Verdi a marqué l’histoire de l’opéra au XIXe siècle avec des drames comme La Traviata, Rigoletto, Le Trouvère ou encore Ottelo. C’est pourtant vers le genre de la comédie qu’il se tourne à la fin de sa vie pour explorer de nouveaux horizons musicaux. La place particulière qu’occupe Falstaff dans son œuvre a toujours fasciné  le metteur en scène Barrie Kosky : « Pour son dernier opéra, Verdi n’a pas seulement choisi un sujet très différent de ses œuvres précédentes, il a aussi développé un langage musical inédit. Malgré ses quatre-vingts ans, il a été influencé par les transformations des formes musicales et théâtrales en cours dans l’opéra italien. Falstaff fait partie de ces œuvres qui sont davantage tournées vers le XXe siècle que le XIXe. Comme des prophéties qui annoncent les changements artistiques en gestation. »

À l’origine, Falstaff est un personnage créé par William Shakespeare qui apparaît dans les pièces Henry IV (1596-1598) et Les Joyeuses commères de Windsor (1602).
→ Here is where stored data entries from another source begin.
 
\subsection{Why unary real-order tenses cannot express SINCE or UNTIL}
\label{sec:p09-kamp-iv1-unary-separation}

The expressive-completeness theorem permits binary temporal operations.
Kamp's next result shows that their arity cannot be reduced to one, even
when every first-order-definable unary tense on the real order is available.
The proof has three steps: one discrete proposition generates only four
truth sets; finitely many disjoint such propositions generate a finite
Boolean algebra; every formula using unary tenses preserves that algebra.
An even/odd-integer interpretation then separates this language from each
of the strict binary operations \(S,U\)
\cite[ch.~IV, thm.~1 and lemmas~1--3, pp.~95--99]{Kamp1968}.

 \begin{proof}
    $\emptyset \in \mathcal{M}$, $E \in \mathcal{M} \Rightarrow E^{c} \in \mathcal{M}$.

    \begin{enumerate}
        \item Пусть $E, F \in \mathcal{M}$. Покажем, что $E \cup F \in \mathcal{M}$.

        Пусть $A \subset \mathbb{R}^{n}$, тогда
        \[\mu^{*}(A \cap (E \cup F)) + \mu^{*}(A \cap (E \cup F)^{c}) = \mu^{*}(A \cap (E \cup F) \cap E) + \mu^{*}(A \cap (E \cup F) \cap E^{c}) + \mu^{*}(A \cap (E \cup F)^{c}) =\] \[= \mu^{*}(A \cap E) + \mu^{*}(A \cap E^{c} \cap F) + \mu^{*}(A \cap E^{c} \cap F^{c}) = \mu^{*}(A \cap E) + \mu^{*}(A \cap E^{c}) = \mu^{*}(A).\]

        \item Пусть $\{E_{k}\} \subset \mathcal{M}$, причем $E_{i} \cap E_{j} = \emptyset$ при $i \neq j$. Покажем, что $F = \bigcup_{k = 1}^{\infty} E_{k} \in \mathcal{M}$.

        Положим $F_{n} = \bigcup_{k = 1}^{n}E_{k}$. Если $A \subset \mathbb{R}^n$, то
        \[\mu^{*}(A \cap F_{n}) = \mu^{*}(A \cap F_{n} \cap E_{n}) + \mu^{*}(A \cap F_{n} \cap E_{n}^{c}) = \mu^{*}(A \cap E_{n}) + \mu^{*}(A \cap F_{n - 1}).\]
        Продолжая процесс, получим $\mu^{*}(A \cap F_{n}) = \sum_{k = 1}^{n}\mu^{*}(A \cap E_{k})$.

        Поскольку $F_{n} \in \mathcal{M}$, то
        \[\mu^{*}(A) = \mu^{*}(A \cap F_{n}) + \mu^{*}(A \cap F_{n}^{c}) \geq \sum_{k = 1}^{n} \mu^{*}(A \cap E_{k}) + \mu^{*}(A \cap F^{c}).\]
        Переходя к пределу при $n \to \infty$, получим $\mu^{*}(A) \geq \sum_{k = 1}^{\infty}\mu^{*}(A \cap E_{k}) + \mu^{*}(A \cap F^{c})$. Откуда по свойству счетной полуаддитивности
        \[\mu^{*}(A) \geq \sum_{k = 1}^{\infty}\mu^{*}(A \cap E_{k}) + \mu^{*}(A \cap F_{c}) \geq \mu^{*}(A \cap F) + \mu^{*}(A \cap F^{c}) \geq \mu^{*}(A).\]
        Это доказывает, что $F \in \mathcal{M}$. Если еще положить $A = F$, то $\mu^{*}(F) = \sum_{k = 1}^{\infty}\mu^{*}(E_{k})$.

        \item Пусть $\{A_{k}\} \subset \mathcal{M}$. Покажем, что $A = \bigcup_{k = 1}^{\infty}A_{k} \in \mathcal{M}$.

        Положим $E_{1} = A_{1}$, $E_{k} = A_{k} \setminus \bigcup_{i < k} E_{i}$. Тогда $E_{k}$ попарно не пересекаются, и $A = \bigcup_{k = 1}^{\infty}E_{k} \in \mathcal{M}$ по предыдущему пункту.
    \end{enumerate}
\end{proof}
S’il est l’une des plus grandes figures comiques de tous les temps, Barrie Kosky voit également en lui un être d’une grande profondeur qui, à la manière d’un Don Quichotte, ne cesse de nous interroger sur le sens de nos actions : « Il ne faut jamais oublier que toutes les grandes comédies de Shakespeare sont aussi de grandes tragédies. Il y a quelque chose de l’humanité blessée dans La Nuit des rois, Comme il vous plaira ou Le Songe d’une nuit d’été. Toutes ces pièces que l’on qualifie de « comédies » ou de « comédies pastorales » sont aussi profondes qu’Othello, Hamlet et Macbeth. Elles empruntent simplement d’autres chemins. Une idée reçue voudrait que la comédie ne soit qu’un pur divertissement. Or ce n’est pas le cas. Dans Falstaff, il y a du vaudeville et plein d’autres ressorts comiques qui existaient déjà dans le théâtre grec de l’Antiquité mais c’est aussi une œuvre sur des personnes à la recherche de l’amour. Le désir, la jalousie, la haine et la solitude sont les thèmes centraux de la plupart des grands chefs-d’œuvre. Ils se retrouvent également dans Falstaff. Il y a quatre éléments très importants dans cette pièce : la nourriture, la boisson, le sexe et la mort – les trois premiers servant à échapper au dernier. À la fin de l’opéra, Falstaff déclare qu’il faut s’amuser de tout. C’est un homme qui cherche, qui mange, qui boit et qui essaie de comprendre le monde qui l’entoure. D’une certaine manière, il est comme nous tous. »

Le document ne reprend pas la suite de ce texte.